__What you will do__: Transcribe all of the records word for word, please, omitting the pictures.

__Material for this exercise__:
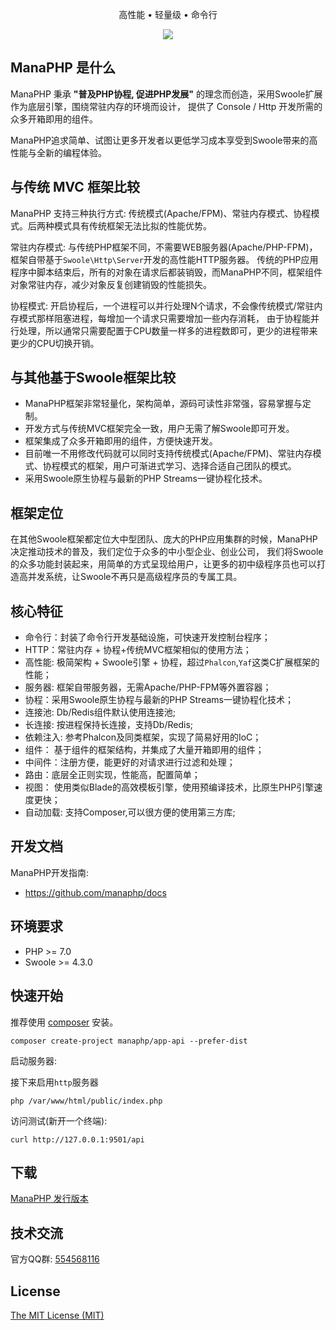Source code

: <p align="center">高性能 • 轻量级 • 命令行</p>

<p align="center">
<img src="https://img.shields.io/badge/platform-linux%20%7C%20win%20%7C%20osx-lightgrey.svg">
</p>

## ManaPHP 是什么

ManaPHP 秉承 **"普及PHP协程, 促进PHP发展"** 的理念而创造，采用Swoole扩展作为底层引擎，围绕常驻内存的环境而设计，
提供了 Console / Http 开发所需的众多开箱即用的组件。

ManaPHP追求简单、试图让更多开发者以更低学习成本享受到Swoole带来的高性能与全新的编程体验。

## 与传统 MVC 框架比较

ManaPHP 支持三种执行方式: 传统模式(Apache/FPM)、常驻内存模式、协程模式。后两种模式具有传统框架无法比拟的性能优势。

常驻内存模式: 与传统PHP框架不同，不需要WEB服务器(Apache/PHP-FPM)，框架自带基于`Swoole\Http\Server`开发的高性能HTTP服务器。
传统的PHP应用程序中脚本结束后，所有的对象在请求后都装销毁，而ManaPHP不同，框架组件对象常驻内存，减少对象反复创建销毁的性能损失。

协程模式: 开启协程后，一个进程可以并行处理N个请求，不会像传统模式/常驻内存模式那样阻塞进程，每增加一个请求只需要增加一些内存消耗，
由于协程能并行处理，所以通常只需要配置于CPU数量一样多的进程数即可，更少的进程带来更少的CPU切换开销。

## 与其他基于Swoole框架比较

* ManaPHP框架非常轻量化，架构简单，源码可读性非常强，容易掌握与定制。
* 开发方式与传统MVC框架完全一致，用户无需了解Swoole即可开发。
* 框架集成了众多开箱即用的组件，方便快速开发。
* 目前唯一不用修改代码就可以同时支持传统模式(Apache/FPM)、常驻内存模式、协程模式的框架，用户可渐进式学习、选择合适自己团队的模式。
* 采用Swoole原生协程与最新的PHP Streams一键协程化技术。

## 框架定位

在其他Swoole框架都定位大中型团队、庞大的PHP应用集群的时候，ManaPHP决定推动技术的普及，我们定位于众多的中小型企业、创业公司，
我们将Swoole的众多功能封装起来，用简单的方式呈现给用户，让更多的初中级程序员也可以打造高并发系统，让Swoole不再只是高级程序员的专属工具。

## 核心特征

* 命令行：封装了命令行开发基础设施，可快速开发控制台程序；
* HTTP：常驻内存 + 协程+传统MVC框架相似的使用方法；
* 高性能: 极简架构 + Swoole引擎 + 协程，超过`Phalcon`,`Yaf`这类C扩展框架的性能；
* 服务器: 框架自带服务器，无需Apache/PHP-FPM等外置容器；
* 协程：采用Swoole原生协程与最新的PHP Streams一键协程化技术；
* 连接池: Db/Redis组件默认使用连接池;
* 长连接: 按进程保持长连接，支持Db/Redis;
* 依赖注入: 参考Phalcon及同类框架，实现了简易好用的IoC；
* 组件： 基于组件的框架结构，并集成了大量开箱即用的组件；
* 中间件：注册方便，能更好的对请求进行过滤和处理；
* 路由：底层全正则实现，性能高，配置简单；
* 视图： 使用类似Blade的高效模板引擎，使用预编译技术，比原生PHP引擎速度更快；
* 自动加载: 支持Composer,可以很方便的使用第三方库;

## 开发文档

ManaPHP开发指南:
- https://github.com/manaphp/docs

## 环境要求

* PHP >= 7.0
* Swoole >= 4.3.0

## 快速开始

推荐使用 [composer](https://www.phpcomposer.com/) 安装。

```
composer create-project manaphp/app-api --prefer-dist
```

启动服务器:

接下来启用`http`服务器
```
php /var/www/html/public/index.php
```

访问测试(新开一个终端):

```
curl http://127.0.0.1:9501/api
```

## 下载

[ManaPHP 发行版本](https://github.com/manaphp/manaphp/releases)

## 技术交流

官方QQ群: [554568116](http://qm.qq.com/cgi-bin/qm/qr?k=xkXnkJZXsvgMyz4d8k_pKKJgPKJm8b-T&group_code=554568116)

## License

[The MIT License (MIT)](https://mit-license.org/)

__Task output__:
Source code

: <p align="center">高性能 • 轻量级 • 命令行</p>

<p align="center">
<img src="https://img.shields.io/badge/platform-linux%20%7C%20win%20%7C%20osx-lightgrey.svg">
</p>

## ManaPHP 是什么

ManaPHP 秉承 **"普及PHP协程, 促进PHP发展"** 的理念而创造，采用Swoole扩展作为底层引擎，围绕常驻内存的环境而设计，
提供了 Console / Http 开发所需的众多开箱即用的组件。

ManaPHP追求简单、试图让更多开发者以更低学习成本享受到Swoole带来的高性能与全新的编程体验。

## 与传统 MVC 框架比较

ManaPHP 支持三种执行方式: 传统模式(Apache/FPM)、常驻内存模式、协程模式。后两种模式具有传统框架无法比拟的性能优势。

常驻内存模式: 与传统PHP框架不同，不需要WEB服务器(Apache/PHP-FPM)，框架自带基于`Swoole\Http\Server`开发的高性能HTTP服务器。
传统的PHP应用程序中脚本结束后，所有的对象在请求后都装销毁，而ManaPHP不同，框架组件对象常驻内存，减少对象反复创建销毁的性能损失。

协程模式: 开启协程后，一个进程可以并行处理N个请求，不会像传统模式/常驻内存模式那样阻塞进程，每增加一个请求只需要增加一些内存消耗，
由于协程能并行处理，所以通常只需要配置于CPU数量一样多的进程数即可，更少的进程带来更少的CPU切换开销。

## 与其他基于Swoole框架比较

* ManaPHP框架非常轻量化，架构简单，源码可读性非常强，容易掌握与定制。
* 开发方式与传统MVC框架完全一致，用户无需了解Swoole即可开发。
* 框架集成了众多开箱即用的组件，方便快速开发。
* 目前唯一不用修改代码就可以同时支持传统模式(Apache/FPM)、常驻内存模式、协程模式的框架，用户可渐进式学习、选择合适自己团队的模式。
* 采用Swoole原生协程与最新的PHP Streams一键协程化技术。

## 框架定位

在其他Swoole框架都定位大中型团队、庞大的PHP应用集群的时候，ManaPHP决定推动技术的普及，我们定位于众多的中小型企业、创业公司，
我们将Swoole的众多功能封装起来，用简单的方式呈现给用户，让更多的初中级程序员也可以打造高并发系统，让Swoole不再只是高级程序员的专属工具。

## 核心特征

* 命令行：封装了命令行开发基础设施，可快速开发控制台程序；
* HTTP：常驻内存 + 协程+传统MVC框架相似的使用方法；
* 高性能: 极简架构 + Swoole引擎 + 协程，超过`Phalcon`,`Yaf`这类C扩展框架的性能；
* 服务器: 框架自带服务器，无需Apache/PHP-FPM等外置容器；
* 协程：采用Swoole原生协程与最新的PHP Streams一键协程化技术；
* 连接池: Db/Redis组件默认使用连接池;
* 长连接: 按进程保持长连接，支持Db/Redis;
* 依赖注入: 参考Phalcon及同类框架，实现了简易好用的IoC；
* 组件： 基于组件的框架结构，并集成了大量开箱即用的组件；
* 中间件：注册方便，能更好的对请求进行过滤和处理；
* 路由：底层全正则实现，性能高，配置简单；
* 视图： 使用类似Blade的高效模板引擎，使用预编译技术，比原生PHP引擎速度更快；
* 自动加载: 支持Composer,可以很方便的使用第三方库;

## 开发文档

ManaPHP开发指南:
- https://github.com/manaphp/docs

## 环境要求

* PHP >= 7.0
* Swoole >= 4.3.0

## 快速开始

推荐使用 [composer](https://www.phpcomposer.com/) 安装。

```
composer create-project manaphp/app-api --prefer-dist
```

启动服务器:

接下来启用`http`服务器
```
php /var/www/html/public/index.php
```

访问测试(新开一个终端):

```
curl http://127.0.0.1:9501/api
```

## 下载

[ManaPHP 发行版本](https://github.com/manaphp/manaphp/releases)

## 技术交流

官方QQ群: [554568116](http://qm.qq.com/cgi-bin/qm/qr?k=xkXnkJZXsvgMyz4d8k_pKKJgPKJm8b-T&group_code=554568116)

## License

[The MIT License (MIT)](https://mit-license.org/)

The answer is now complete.